1) How many grams of precipitate are formed if 192 mL of a 0.889 M aluminum sulfate solution and 346mL of a 4.93 M sodium hydroxide solution are mixed together?
The balanced equation i found:
Al2(SO4)3 + 6 NaOH ---> 2 Al(OH)3 + 3 Na2SO4
So then I took .889 M x .192 L = .170688 mol aluminum sulfate then multiply by 2 mol Al(OH)3 over 1 mol Al2(SO4)3 multiply once more by 77.98 g Al(OH)3 over 1 mol of that = 26.6 g Al(OH)3.
The other part was 4.93 M x .346 L = 1.70578 mol Sodium hydroxide, multiply by 2 mol Al(OH)3 over 6 mol NaOH multiply again by 77.98 g Al(OH)3 over 1 mol of that = 44.4 g Al(OH)3.

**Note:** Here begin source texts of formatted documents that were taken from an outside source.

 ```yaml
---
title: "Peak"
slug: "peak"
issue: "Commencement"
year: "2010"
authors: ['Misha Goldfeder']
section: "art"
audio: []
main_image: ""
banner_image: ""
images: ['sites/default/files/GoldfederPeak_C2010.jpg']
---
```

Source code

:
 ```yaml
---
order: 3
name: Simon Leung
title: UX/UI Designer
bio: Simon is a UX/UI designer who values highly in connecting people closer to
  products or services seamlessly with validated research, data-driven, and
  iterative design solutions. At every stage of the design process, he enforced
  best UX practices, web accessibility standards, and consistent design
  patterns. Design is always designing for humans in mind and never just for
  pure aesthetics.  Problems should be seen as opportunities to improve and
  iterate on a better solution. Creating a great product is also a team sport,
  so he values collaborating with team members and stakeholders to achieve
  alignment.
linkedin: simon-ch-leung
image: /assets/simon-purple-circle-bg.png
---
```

Now is this a limiting reagent or something? If so I'd choose 26.6 g as the answer...Help would be appreciated.
2) You are asked to prepare 0.162 L of a solution that is 0.612 M in acetate ion. Your only source of acetate ion is a bottle of calcium acetate solution marked 1.90 M calcium acetate. What volume (mL) of the calcium acetate solution must be used.
Do i find the moles of calcium acetate by the moles = Molarity/Liters and then work my way to to something? I confused.
*Edit: The Dilution problem was setup to use the formula Mi x Vi = Mf x Vf and then convert to mL and divide by 2. I understand what I did wrong for #2.